* [Problem statement] Nothing in the records may be left out or altered; reproduce them all exactly.

(Stored dataset items)
+===+

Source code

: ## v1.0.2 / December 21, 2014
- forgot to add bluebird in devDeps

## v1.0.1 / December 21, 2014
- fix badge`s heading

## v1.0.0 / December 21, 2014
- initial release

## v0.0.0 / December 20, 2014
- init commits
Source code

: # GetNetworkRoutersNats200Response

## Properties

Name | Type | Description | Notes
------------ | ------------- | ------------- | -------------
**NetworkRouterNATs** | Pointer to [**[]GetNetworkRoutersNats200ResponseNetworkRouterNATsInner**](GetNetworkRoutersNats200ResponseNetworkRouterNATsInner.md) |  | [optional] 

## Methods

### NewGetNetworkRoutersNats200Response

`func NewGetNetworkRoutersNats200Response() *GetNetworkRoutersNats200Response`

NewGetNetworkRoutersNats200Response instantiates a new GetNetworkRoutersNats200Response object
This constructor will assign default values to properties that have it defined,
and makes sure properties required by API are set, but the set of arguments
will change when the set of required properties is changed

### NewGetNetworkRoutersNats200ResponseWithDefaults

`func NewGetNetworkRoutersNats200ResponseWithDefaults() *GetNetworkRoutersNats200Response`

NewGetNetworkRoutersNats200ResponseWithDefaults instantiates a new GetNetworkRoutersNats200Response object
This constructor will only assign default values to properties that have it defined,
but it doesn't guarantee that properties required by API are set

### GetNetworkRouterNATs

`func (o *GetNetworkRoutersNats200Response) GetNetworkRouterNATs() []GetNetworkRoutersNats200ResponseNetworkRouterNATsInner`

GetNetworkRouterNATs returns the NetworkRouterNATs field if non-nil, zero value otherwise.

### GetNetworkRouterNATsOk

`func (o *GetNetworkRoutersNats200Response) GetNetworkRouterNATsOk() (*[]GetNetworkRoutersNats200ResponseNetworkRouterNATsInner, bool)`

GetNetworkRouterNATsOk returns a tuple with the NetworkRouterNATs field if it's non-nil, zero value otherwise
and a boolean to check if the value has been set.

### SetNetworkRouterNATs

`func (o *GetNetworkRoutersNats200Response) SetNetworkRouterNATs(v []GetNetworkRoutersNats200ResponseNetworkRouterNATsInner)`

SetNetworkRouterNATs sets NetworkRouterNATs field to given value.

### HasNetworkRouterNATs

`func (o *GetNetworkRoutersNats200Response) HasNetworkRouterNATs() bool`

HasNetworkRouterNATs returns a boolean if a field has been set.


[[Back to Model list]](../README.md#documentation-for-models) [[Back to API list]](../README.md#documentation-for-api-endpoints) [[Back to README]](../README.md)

+===+

* [Response to this exercise]
Source code

: ## v1.0.2 / December 21, 2014
- forgot to add bluebird in devDeps

## v1.0.1 / December 21, 2014
- fix badge`s heading

## v1.0.0 / December 21, 2014
- initial release

## v0.0.0 / December 20, 2014
- init commits
Source code

: # GetNetworkRoutersNats200Response

## Properties

Name | Type | Description | Notes
------------ | ------------- | ------------- | -------------
**NetworkRouterNATs** | Pointer to [**[]GetNetworkRoutersNats200ResponseNetworkRouterNATsInner**](GetNetworkRoutersNats200ResponseNetworkRouterNATsInner.md) |  | [optional] 

## Methods

### NewGetNetworkRoutersNats200Response

`func NewGetNetworkRoutersNats200Response() *GetNetworkRoutersNats200Response`

NewGetNetworkRoutersNats200Response instantiates a new GetNetworkRoutersNats200Response object
This constructor will assign default values to properties that have it defined,
and makes sure properties required by API are set, but the set of arguments
will change when the set of required properties is changed

### NewGetNetworkRoutersNats200ResponseWithDefaults

`func NewGetNetworkRoutersNats200ResponseWithDefaults() *GetNetworkRoutersNats200Response`

NewGetNetworkRoutersNats200ResponseWithDefaults instantiates a new GetNetworkRoutersNats200Response object
This constructor will only assign default values to properties that have it defined,
but it doesn't guarantee that properties required by API are set

### GetNetworkRouterNATs

`func (o *GetNetworkRoutersNats200Response) GetNetworkRouterNATs() []GetNetworkRoutersNats200ResponseNetworkRouterNATsInner`

GetNetworkRouterNATs returns the NetworkRouterNATs field if non-nil, zero value otherwise.

### GetNetworkRouterNATsOk

`func (o *GetNetworkRoutersNats200Response) GetNetworkRouterNATsOk() (*[]GetNetworkRoutersNats200ResponseNetworkRouterNATsInner, bool)`

GetNetworkRouterNATsOk returns a tuple with the NetworkRouterNATs field if it's non-nil, zero value otherwise
and a boolean to check if the value has been set.

### SetNetworkRouterNATs

`func (o *GetNetworkRoutersNats200Response) SetNetworkRouterNATs(v []GetNetworkRoutersNats200ResponseNetworkRouterNATsInner)`

SetNetworkRouterNATs sets NetworkRouterNATs field to given value.

### HasNetworkRouterNATs

`func (o *GetNetworkRoutersNats200Response) HasNetworkRouterNATs() bool`

HasNetworkRouterNATs returns a boolean if a field has been set.


[[Back to Model list]](../README.md#documentation-for-models) [[Back to API list]](../README.md#documentation-for-api-endpoints) [[Back to README]](../README.md)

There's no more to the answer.